Jeanie Oliver Davidson Smith (, Davidson; pen name, Temple Oliver; 1836 – November 16, 1925) was an American poet and romancist. She contributed to leading British and U.S. magazines and published several books, continuing her writings almost to the time of her death.

Early life and education
Jeanie Oliver Davidson was born in Troy, New York, 1836. Her parents were Richard and Margaret Oliver (Amos) Davidson. Her father was Scottish by birth and was well known in Troy as a philanthropist; he later became a resident of New York City. Her mother was a member of the Oliver family, conspicuous in southern Scotland. From both parents, she inherited poetic and artistic tendencies. When her mother died, the young girl went with an aunt to Scotland, and for five years, she lived in Edinburgh, where she was educated thoroughly and liberally. After graduation, she returned to the United States.

Career

At an early age, she married Hon. Horace E. Smith (d. 1902), dean of the Albany Law School. After her marriage, she lived in Johnstown, New York where her home was known as a social and literary center. She cared for her two young daughters and for the large family of her husband by a former marriage. Her time was filled with literary, society and charitable work, and she was especially interested in religious and educational matters. 
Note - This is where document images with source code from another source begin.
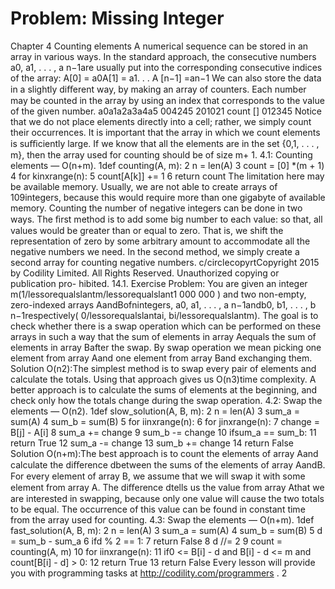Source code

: # Problem: Missing Integer

Chapter 4
Counting elements
A numerical sequence can be stored in an array in various ways. In the standard approach,
the consecutive numbers a0, a1, . . . , a n−1are usually put into the corresponding consecutive
indices of the array:
A[0] = a0A[1] = a1. . . A [n−1] =an−1
We can also store the data in a slightly diﬀerent way, by making an array of counters. Each
number may be counted in the array by using an index that corresponds to the value of the
given number.
a0a1a2a3a4a5
004245
201021 count []
012345
Notice that we do not place elements directly into a cell; rather, we simply count their
occurrences. It is important that the array in which we count elements is suﬃciently large.
If we know that all the elements are in the set {0,1, . . . , m}, then the array used for counting
should be of size m+ 1.
4.1: Counting elements — O(n+m).
1def counting(A, m):
2 n = len(A)
3 count = [0] *(m + 1)
4 for kinxrange(n):
5 count[A[k]] += 1
6 return count
The limitation here may be available memory. Usually, we are not able to create arrays of
109integers, because this would require more than one gigabyte of available memory.
Counting the number of negative integers can be done in two ways. The ﬁrst method is
to add some big number to each value: so that, all values would be greater than or equal to
zero. That is, we shift the representation of zero by some arbitrary amount to accommodate
all the negative numbers we need. In the second method, we simply create a second array for
counting negative numbers.
c/circlecopyrtCopyright 2015 by Codility Limited. All Rights Reserved. Unauthorized copying or publication pro-
hibited.
14.1. Exercise
Problem: You are given an integer m(1/lessorequalslantm/lessorequalslant1 000 000 ) and two non-empty, zero-indexed
arrays AandBofnintegers, a0, a1, . . . , a n−1andb0, b1, . . . , b n−1respectively( 0/lessorequalslantai, bi/lessorequalslantm).
The goal is to check whether there is a swap operation which can be performed on these
arrays in such a way that the sum of elements in array Aequals the sum of elements in
array Bafter the swap. By swap operation we mean picking one element from array Aand
one element from array Band exchanging them.
Solution O(n2):The simplest method is to swap every pair of elements and calculate the
totals. Using that approach gives us O(n3)time complexity. A better approach is to calculate
the sums of elements at the beginning, and check only how the totals change during the swap
operation.
4.2: Swap the elements — O(n2).
1def slow_solution(A, B, m):
2 n = len(A)
3 sum_a = sum(A)
4 sum_b = sum(B)
5 for iinxrange(n):
6 for jinxrange(n):
7 change = B[j] - A[i]
8 sum_a += change
9 sum_b -= change
10 ifsum_a == sum_b:
11 return True
12 sum_a -= change
13 sum_b += change
14 return False
Solution O(n+m):The best approach is to count the elements of array Aand calculate
the diﬀerence dbetween the sums of the elements of array AandB.
For every element of array B, we assume that we will swap it with some element from
array A. The diﬀerence dtells us the value from array Athat we are interested in swapping,
because only one value will cause the two totals to be equal. The occurrence of this value can
be found in constant time from the array used for counting.
4.3: Swap the elements — O(n+m).
1def fast_solution(A, B, m):
2 n = len(A)
3 sum_a = sum(A)
4 sum_b = sum(B)
5 d = sum_b - sum_a
6 ifd % 2 == 1:
7 return False
8 d //= 2
9 count = counting(A, m)
10 for iinxrange(n):
11 if0 <= B[i] - d and B[i] - d <= m and count[B[i] - d] > 0:
12 return True
13 return False
Every lesson will provide you with programming tasks at http://codility.com/programmers .
2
Her literary productions were numerous and included poems, tales and sketches. She contributed to leading British and U.S. magazines, such as The Magazine of Poetry, Christian at Work, and others. She published a volume of poems, Day Lilies (New York, 1889), which passed into its second edition and won her substantial reputation as a poet. She was the author of The Mayor of Kanameta (New York, 1891), a story on sociological lines, also Donald Moncrieff, a companion book to the former (Buffalo, 1892). Her finest work was done in verse.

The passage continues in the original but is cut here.